Exercise description:
Of the entries below, restate word for word only the section that runs from the line with "12 & 2048 & 4095 & x \\" to the line with "not prime. \\", counting both ends.

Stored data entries
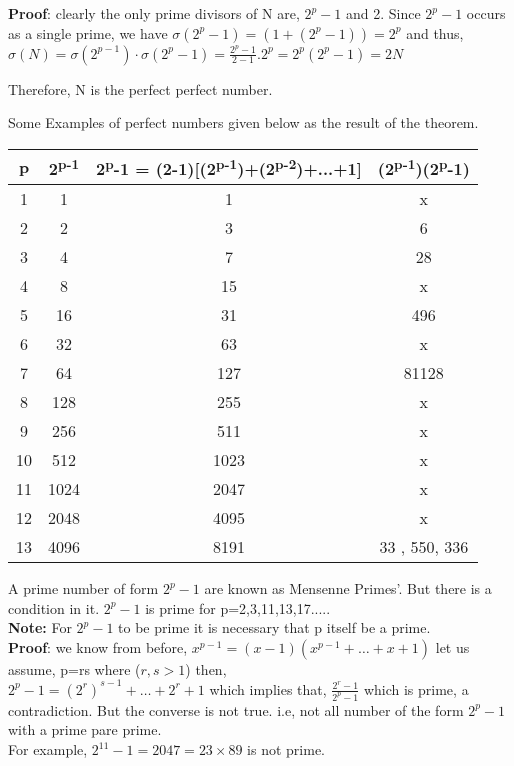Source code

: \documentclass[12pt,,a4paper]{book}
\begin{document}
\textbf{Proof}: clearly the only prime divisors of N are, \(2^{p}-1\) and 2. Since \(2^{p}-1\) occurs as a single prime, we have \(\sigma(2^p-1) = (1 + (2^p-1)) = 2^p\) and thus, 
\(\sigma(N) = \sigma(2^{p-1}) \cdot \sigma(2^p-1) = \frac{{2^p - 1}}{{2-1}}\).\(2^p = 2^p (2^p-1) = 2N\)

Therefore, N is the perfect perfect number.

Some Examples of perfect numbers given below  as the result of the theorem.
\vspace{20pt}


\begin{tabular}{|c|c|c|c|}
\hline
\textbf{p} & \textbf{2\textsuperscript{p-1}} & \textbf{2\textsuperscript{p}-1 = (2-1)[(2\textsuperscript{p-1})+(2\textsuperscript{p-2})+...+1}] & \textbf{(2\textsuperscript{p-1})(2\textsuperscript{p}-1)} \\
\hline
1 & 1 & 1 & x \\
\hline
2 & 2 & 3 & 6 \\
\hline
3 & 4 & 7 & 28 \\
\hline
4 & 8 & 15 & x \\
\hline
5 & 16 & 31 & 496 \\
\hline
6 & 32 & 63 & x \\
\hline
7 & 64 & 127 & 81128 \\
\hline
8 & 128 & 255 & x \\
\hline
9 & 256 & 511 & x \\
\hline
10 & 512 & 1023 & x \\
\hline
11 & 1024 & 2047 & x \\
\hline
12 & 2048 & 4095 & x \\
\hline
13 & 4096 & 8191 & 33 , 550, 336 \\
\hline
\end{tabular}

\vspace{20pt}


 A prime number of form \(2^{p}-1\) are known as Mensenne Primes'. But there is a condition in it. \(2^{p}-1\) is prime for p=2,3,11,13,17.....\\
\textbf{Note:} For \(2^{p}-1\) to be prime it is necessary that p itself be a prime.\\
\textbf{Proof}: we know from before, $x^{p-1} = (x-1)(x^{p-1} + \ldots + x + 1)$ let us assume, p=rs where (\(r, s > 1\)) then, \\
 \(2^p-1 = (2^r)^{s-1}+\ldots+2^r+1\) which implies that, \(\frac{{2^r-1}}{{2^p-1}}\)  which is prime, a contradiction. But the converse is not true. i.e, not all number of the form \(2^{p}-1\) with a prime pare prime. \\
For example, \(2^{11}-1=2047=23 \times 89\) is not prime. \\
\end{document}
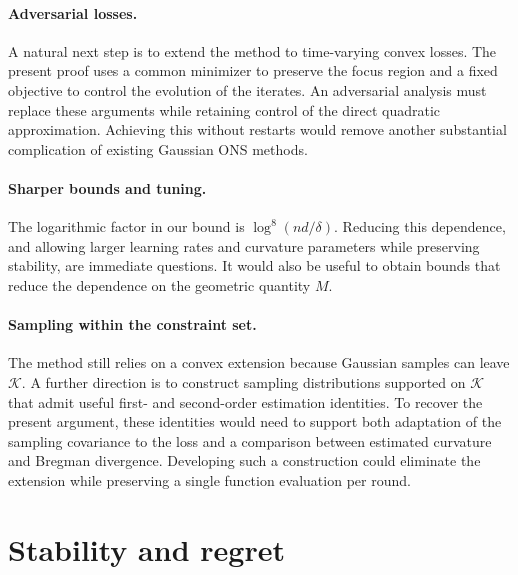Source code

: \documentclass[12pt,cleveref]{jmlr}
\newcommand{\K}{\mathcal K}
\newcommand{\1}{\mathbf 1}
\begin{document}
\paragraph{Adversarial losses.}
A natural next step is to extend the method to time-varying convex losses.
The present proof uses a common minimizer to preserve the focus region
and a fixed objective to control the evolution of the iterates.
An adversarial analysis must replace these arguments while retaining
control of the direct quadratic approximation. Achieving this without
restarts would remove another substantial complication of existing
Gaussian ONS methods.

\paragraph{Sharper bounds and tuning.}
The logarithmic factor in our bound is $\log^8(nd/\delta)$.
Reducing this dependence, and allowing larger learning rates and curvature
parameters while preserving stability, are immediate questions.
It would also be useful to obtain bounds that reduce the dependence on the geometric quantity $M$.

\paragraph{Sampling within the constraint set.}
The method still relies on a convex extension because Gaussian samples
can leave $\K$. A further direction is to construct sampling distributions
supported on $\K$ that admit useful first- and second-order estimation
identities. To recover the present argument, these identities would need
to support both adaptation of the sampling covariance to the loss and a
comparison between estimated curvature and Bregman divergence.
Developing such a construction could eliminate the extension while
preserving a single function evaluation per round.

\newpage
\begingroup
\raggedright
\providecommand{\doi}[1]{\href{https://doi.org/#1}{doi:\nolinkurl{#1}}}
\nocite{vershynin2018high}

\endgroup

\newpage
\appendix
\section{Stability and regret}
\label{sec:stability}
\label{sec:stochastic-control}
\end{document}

Response for this exercise:
12 & 2048 & 4095 & x \\
\hline
13 & 4096 & 8191 & 33 , 550, 336 \\
\hline
\end{tabular}

\vspace{20pt}


 A prime number of form \(2^{p}-1\) are known as Mensenne Primes'. But there is a condition in it. \(2^{p}-1\) is prime for p=2,3,11,13,17.....\\
\textbf{Note:} For \(2^{p}-1\) to be prime it is necessary that p itself be a prime.\\
\textbf{Proof}: we know from before, $x^{p-1} = (x-1)(x^{p-1} + \ldots + x + 1)$ let us assume, p=rs where (\(r, s > 1\)) then, \\
 \(2^p-1 = (2^r)^{s-1}+\ldots+2^r+1\) which implies that, \(\frac{{2^r-1}}{{2^p-1}}\)  which is prime, a contradiction. But the converse is not true. i.e, not all number of the form \(2^{p}-1\) with a prime pare prime. \\
For example, \(2^{11}-1=2047=23 \times 89\) is not prime. \\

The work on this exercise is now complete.